“Y yo, que durante su vida me complacía en la esperanza de salvarlo una vez que se arrepintiese, me regocijo ahora aún más con mi corte celestial, porque se ha cumplido mi deseo de ser su Padre por toda la eternidad” (Mensaje del Padre a Sor Eugenia Ravasio).
Este extracto del Mensaje del Padre se encuentra al final de una conmovedora historia que Dios Padre cuenta a la Madre Eugenia. Vale la pena leerla íntegramente, porque nos muestra cómo nuestro Padre Celestial se esfuerza incesantemente por conquistar a un alma que, por su parte, le ofende constantemente con una vida de pecado. Sin embargo, nuestro Padre no cesa de cortejarla, con gran paciencia y perseverancia. Poco antes de morir, esta alma recapacita y pide perdón a Dios.
Finalmente, el deseo de nuestro Padre se hizo realidad. Ahora bien, así como Él luchó por salvar a esta persona en particular, nuestro Padre lucha por la humanidad entera. Al mismo tiempo, esta historia nos da una lección divina de cómo podemos luchar por un alma que parece haberse cerrado a la gracia de Dios.

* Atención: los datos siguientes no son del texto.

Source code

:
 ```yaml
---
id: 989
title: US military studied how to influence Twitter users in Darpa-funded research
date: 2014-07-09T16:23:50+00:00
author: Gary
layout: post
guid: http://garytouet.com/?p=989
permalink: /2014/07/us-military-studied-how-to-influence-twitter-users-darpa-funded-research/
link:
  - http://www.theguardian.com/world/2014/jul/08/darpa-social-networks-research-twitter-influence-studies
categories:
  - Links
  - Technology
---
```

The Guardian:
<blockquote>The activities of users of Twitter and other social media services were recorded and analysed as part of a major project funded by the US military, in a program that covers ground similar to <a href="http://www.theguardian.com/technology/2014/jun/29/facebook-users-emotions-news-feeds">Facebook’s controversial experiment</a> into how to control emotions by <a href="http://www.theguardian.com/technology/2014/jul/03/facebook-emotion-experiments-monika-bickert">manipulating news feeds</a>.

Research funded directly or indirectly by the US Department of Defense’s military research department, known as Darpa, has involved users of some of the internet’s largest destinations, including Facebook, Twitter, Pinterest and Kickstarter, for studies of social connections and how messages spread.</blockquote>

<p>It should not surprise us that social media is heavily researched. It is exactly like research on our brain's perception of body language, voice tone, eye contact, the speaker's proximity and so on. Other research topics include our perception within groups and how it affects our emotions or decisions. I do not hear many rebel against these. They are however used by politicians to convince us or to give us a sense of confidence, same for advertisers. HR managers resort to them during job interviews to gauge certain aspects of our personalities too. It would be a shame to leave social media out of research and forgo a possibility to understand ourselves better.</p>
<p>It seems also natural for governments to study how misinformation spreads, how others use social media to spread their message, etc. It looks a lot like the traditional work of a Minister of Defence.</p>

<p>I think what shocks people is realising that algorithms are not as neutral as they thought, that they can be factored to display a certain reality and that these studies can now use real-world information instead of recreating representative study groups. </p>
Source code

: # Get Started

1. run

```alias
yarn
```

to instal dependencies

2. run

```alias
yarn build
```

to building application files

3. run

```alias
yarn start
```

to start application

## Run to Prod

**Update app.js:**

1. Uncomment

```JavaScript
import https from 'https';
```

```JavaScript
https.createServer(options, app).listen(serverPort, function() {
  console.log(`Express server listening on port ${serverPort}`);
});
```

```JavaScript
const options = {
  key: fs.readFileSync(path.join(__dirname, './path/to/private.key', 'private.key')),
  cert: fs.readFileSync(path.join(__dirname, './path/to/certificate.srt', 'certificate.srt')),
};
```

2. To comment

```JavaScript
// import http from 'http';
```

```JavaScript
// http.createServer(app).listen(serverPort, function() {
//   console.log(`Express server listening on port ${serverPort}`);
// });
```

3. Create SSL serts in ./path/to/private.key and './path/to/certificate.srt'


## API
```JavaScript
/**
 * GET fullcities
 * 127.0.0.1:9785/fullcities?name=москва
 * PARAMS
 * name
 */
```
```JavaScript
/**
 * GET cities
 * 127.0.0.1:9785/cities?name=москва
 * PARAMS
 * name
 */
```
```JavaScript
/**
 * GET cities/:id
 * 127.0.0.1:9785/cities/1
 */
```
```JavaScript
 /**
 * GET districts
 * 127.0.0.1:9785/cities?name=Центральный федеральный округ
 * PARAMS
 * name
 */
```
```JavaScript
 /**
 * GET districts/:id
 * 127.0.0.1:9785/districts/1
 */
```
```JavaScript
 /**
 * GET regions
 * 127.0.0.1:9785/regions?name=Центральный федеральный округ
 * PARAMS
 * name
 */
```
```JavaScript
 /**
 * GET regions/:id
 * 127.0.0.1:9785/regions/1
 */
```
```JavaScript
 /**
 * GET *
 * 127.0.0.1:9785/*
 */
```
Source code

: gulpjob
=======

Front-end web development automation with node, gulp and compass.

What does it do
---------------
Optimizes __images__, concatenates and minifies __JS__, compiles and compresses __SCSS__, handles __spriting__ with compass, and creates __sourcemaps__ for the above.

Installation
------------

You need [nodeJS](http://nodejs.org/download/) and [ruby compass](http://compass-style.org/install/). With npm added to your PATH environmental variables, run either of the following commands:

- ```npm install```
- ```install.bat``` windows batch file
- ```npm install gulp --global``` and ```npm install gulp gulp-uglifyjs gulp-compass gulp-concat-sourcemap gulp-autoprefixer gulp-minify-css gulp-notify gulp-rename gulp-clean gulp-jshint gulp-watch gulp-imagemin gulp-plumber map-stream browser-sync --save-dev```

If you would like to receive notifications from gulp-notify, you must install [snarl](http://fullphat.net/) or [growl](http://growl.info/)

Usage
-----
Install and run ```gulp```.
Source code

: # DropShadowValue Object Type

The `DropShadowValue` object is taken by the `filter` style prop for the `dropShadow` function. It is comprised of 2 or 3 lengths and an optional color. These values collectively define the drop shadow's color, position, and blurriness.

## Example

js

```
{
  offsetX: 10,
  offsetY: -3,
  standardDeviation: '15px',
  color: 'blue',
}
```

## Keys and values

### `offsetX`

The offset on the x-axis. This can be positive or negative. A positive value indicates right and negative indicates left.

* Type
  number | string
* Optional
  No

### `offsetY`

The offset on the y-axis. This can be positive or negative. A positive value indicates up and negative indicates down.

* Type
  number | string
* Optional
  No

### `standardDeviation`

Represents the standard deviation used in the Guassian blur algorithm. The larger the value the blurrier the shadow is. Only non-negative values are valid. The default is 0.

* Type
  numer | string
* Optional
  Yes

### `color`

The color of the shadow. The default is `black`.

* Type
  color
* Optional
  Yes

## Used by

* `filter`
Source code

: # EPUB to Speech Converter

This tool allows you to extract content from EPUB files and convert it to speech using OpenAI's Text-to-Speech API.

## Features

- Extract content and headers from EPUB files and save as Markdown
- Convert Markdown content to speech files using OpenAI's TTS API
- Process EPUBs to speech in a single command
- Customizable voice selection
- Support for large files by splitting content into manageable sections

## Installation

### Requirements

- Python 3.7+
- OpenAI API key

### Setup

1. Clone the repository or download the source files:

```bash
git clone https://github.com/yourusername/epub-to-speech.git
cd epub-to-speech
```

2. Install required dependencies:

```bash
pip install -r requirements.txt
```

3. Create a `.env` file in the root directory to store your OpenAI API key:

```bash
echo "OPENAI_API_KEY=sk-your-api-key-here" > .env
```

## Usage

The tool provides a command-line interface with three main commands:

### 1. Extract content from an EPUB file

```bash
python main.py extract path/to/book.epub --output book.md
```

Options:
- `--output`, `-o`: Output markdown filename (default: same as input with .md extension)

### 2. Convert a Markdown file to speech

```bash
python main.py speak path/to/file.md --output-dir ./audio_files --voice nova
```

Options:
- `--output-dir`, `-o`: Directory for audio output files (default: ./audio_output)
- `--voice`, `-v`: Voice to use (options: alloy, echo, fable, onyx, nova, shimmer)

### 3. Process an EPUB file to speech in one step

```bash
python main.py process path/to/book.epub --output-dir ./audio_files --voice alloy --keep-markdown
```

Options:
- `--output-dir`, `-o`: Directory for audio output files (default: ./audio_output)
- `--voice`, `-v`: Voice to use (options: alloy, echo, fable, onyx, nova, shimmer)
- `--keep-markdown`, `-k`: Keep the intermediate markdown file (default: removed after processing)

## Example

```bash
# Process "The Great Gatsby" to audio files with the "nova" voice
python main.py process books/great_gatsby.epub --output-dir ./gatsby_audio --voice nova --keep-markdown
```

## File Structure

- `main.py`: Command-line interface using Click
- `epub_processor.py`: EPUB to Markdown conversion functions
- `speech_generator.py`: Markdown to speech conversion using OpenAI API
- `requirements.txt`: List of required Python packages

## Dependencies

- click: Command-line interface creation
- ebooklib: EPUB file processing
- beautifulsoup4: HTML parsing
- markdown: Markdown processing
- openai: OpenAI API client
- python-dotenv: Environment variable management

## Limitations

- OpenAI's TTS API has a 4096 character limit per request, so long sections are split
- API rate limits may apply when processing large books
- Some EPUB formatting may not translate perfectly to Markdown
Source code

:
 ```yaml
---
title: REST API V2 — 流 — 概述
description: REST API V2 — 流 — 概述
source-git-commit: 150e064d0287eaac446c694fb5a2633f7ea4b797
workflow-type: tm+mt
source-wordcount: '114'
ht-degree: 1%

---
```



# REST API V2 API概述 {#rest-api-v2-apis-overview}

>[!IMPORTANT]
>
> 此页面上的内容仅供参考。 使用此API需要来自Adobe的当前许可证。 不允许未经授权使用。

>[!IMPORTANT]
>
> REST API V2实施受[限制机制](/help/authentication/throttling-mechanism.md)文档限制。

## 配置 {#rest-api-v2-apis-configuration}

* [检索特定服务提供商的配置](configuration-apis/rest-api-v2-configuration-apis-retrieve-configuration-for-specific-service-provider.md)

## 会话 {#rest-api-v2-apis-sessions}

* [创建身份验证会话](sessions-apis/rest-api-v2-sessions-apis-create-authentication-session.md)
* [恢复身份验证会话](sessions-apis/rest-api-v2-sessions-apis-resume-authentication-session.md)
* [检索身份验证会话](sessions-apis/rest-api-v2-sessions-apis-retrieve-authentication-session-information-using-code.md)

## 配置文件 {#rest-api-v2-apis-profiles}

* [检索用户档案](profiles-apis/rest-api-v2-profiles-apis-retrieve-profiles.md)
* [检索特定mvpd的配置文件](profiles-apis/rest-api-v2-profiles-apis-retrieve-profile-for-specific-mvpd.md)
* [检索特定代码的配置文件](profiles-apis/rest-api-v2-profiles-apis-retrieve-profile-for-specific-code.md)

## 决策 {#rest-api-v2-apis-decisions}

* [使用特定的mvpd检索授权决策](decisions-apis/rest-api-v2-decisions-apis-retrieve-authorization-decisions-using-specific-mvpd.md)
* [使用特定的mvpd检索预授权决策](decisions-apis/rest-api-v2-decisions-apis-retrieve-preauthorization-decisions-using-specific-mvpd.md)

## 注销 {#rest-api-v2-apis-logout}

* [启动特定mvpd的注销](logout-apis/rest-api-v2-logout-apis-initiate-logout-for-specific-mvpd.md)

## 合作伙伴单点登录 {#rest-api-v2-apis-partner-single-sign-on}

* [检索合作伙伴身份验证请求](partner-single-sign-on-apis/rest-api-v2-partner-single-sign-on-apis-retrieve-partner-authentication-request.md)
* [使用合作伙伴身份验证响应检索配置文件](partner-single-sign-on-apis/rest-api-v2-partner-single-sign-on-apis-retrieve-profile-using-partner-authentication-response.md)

En efecto, puede suceder que, a pesar de las gracias y bendiciones con que Dios la colma, a pesar de muchas amonestaciones, a pesar de las oraciones y sacrificios que otros ofrecen por ella, un alma simplemente no se aleja de sus rumbos equivocados. En tales circunstancias, puede suceder que nos desanimemos. Posiblemente también nos enfadamos, nos volvemos indiferentes, caemos en una excesiva tristeza o incluso nos amargamos.
En el pasaje que hoy escuchamos del Mensaje del Padre, llama la atención que el Señor hable de la alegría de la esperanza de que la persona en cuestión aún podría salvarse. ¿No es ésta una actitud divina que nosotros deberíamos imitar?
En lugar de dejarnos engullir por la sensación de que no tiene caso luchar por una persona concreta o por la humanidad en general, hemos de poner nuestra esperanza en Dios, creyendo firmemente que aún puede darse la conversión y, en consecuencia, alcanzar la salvación. Esta esperanza, a su vez, puede convertirse para nosotros en fuente de alegría, como nos muestra el Padre en estas palabras.